The Artwork is being created at the holiest site to Judaism, right next the third most holy site of Islam (after Mecca and Medina) and close-by to many of the holiest sites to Christianity. Because of the biblical prohibition on graven images and the religious sensitivity of the site it was decided to create these sculptures in a modern non-figurative design style. Thus came about an incredible polarity of form, a dichotomy of time lines, a juxtaposition of ancient architecture and 21st century art.
A huge amount of history is buried underground in Jerusalem, simply waiting intact and in good condition, to be rediscovered and be part of the 21st Century. Over the last 35 years extensive excavations have been carried out in various parts of the Old City of Jerusalem. Many fascinating finds have been discovered but undoubtedly the most outstanding of them are the excavations into the Herodian second temple period by the Western Wall.
This site has been dug extensively and some amazingly well preserved findings have emerged, including whole intact buildings from over the last 2000 years and ruins dating back to the Temple of Solomon. The sculptures are being created as the main exhibit in a visitor’s center of the Western Wall Second Temple Tunnels project. The sculptures are designed to represent different scenes from the Biblical Narrative from the early period of the Patriarchs through different biblical scenes up until the return of the Jews to Israel today.
The sculptures are constructed from tens of thousands of pieces of specially treated float glass, range in size from 160 cm to this largest-a free form sculpted column of over 9 meters height. The combined weight of glass used in the artwork is almost 150 tons. The first room sets the tone with basic carved glass columns. The column was chosen as the symbol of the Jewish people.
The columns then go through a process of building, destruction and rebuilding through to the final long memorial wall to the fallen soldiers of Jerusalem that leads out to the Western Wall. All the columns are engraved with Hebrew lettering-names of individuals from each historic period from Early Biblical times through the different time frames up to the present day.
One of the techniques used is the cold glass method of stacked glass, because of its powerful aesthetic expression as well as the inherent symbolism of the layers upon layers of glass representing the layers of civilization and cultures inherent in the site.
Jeremy Langford is an internationally recognized British glass artist and sculptor now living in Israel. He is recognized as the leading glass artist in Israel today. He is a master glass artist working in over thirty different techniques. He creates superbly designed glass sculpture and stained glass for architectural settings and is commissioned to create fine art pieces for private collections and museums around the world.
His specialty is working in glass sculpture on a monumental scale. His philosophy is to strive for perfection in design and quality and to ‘stretch the limits’ in terms of technique and design. His unique approach to art glasswork has earned him commissions for prestigious public and residential buildings, synagogues and a wide range of VIP’s and celebrities.

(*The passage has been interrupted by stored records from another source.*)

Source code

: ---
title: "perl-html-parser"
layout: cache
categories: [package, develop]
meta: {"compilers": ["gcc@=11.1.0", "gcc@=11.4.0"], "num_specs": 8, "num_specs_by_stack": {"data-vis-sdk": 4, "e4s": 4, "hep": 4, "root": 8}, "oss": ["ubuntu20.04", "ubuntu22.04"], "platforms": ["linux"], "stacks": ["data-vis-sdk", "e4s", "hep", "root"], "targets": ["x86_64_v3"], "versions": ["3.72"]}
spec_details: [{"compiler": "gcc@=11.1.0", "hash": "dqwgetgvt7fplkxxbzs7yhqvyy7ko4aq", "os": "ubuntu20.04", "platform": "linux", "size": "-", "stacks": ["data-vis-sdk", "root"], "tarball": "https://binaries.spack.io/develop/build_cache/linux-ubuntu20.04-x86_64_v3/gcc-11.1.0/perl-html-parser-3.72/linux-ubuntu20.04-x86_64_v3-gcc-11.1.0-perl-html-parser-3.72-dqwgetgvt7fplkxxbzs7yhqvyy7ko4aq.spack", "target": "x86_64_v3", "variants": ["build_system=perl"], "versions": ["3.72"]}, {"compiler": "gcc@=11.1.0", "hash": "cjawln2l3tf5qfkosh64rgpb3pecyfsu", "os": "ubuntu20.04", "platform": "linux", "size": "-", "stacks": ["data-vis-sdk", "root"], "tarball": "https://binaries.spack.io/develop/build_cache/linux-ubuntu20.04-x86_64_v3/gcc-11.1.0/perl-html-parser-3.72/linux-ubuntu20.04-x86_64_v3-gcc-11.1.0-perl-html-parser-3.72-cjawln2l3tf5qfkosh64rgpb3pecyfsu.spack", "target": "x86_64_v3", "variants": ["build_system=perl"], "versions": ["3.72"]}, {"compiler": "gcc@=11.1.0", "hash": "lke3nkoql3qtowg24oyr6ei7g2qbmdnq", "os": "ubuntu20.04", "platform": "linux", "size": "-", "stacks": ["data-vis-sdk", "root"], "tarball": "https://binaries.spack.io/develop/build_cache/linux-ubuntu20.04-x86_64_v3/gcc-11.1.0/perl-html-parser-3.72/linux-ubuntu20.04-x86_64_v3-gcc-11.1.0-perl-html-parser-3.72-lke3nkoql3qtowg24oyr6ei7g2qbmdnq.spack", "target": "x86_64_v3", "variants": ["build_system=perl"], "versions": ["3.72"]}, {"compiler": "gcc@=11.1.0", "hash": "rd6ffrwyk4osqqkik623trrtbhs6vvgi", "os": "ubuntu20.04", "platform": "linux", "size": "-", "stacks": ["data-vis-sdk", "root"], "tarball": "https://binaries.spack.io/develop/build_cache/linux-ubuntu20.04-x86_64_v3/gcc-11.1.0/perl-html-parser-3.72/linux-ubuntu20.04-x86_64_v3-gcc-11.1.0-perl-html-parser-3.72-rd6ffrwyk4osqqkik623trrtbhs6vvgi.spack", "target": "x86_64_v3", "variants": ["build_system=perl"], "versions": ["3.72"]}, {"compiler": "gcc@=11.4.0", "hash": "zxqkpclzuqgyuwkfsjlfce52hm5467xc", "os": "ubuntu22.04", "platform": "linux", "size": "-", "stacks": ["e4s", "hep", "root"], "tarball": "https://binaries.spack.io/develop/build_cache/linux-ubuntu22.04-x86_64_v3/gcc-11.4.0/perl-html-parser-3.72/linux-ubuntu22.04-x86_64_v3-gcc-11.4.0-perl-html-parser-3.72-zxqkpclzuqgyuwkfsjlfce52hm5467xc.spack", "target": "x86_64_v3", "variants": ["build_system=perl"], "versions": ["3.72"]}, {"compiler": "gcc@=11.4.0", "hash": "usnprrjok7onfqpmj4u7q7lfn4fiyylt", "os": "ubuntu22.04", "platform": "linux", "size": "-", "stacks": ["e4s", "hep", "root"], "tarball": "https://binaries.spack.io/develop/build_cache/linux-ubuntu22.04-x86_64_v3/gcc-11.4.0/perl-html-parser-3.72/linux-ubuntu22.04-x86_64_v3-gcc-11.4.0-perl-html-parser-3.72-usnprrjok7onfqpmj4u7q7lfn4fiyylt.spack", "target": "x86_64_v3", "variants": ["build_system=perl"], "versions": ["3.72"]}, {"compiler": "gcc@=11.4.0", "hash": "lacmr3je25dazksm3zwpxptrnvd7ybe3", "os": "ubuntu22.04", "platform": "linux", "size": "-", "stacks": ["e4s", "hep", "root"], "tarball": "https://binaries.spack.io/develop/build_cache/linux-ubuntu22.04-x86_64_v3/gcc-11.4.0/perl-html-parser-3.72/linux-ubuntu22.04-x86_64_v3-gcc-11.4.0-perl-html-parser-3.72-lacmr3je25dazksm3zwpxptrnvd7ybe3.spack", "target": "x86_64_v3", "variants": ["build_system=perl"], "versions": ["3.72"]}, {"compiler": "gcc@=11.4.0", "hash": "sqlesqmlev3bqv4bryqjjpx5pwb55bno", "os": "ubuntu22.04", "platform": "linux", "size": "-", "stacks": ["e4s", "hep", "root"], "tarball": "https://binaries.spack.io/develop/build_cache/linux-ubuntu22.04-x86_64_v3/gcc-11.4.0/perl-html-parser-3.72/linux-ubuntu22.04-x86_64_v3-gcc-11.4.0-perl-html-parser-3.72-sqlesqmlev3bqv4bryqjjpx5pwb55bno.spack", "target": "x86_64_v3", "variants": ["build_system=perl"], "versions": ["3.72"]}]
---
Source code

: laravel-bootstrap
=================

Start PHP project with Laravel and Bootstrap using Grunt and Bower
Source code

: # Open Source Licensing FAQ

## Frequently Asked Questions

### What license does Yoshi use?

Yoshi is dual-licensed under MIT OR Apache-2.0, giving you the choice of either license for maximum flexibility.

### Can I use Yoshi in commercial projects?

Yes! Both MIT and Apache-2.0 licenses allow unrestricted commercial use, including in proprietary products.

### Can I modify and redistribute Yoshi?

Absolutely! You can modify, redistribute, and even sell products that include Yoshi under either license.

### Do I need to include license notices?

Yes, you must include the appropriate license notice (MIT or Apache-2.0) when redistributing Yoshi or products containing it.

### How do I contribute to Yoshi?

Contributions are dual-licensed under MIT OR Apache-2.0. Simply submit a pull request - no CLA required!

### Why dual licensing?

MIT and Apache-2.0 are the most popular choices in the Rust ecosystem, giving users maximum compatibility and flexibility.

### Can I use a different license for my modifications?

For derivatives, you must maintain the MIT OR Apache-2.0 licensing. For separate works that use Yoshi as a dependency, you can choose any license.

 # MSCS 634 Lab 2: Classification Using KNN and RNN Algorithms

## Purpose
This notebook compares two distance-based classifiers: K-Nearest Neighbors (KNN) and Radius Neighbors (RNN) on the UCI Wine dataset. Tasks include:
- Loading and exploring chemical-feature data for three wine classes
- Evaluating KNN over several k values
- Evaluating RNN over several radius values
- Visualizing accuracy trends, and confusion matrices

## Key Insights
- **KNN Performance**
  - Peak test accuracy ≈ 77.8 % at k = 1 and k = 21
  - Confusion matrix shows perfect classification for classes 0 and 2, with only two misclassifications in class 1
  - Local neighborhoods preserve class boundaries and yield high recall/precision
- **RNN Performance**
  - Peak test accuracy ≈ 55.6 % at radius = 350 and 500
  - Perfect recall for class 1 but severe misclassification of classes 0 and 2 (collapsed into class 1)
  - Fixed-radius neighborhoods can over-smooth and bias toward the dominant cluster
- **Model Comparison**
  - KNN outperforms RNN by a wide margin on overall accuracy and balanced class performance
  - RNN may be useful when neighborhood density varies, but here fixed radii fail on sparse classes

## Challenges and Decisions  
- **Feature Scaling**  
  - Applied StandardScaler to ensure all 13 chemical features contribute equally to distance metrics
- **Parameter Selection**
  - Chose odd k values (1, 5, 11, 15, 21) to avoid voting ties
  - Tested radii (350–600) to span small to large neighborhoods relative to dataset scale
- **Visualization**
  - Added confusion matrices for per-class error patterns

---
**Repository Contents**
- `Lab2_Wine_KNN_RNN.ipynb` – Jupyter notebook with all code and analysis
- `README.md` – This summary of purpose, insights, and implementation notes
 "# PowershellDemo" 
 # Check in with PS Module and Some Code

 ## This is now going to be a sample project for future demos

Jeremy has a very deep relationship with glass.
Having studied the Kabbalah for over 25 years he feels an intrinsic correlation between his mystical discipline and the medium of his choice “I find it a very spiritual medium,” he states.
“The production of glass requires a process of heat and pressure until sand is transformed into one of the most beautiful and versatile materials known to man. I am an innate optimistic who believes in the potential good of humanity. For me this is what this exhibition is all about; anything is possible in life with dedication and determination. Beyond the basic history of the Jewish People, it is a metaphor for transformation and hope. Never give up, always look to the future, and hold a vision. If this is done, success will invariably follow.”
Therefore, glass is the ideal medium for this exhibit. Its symbolisms are clear and its expression on site is perfect. The translucency of glass allows a powerful expression of the ideas of the sculptures while blending into the ancient architecture and not overpowering it.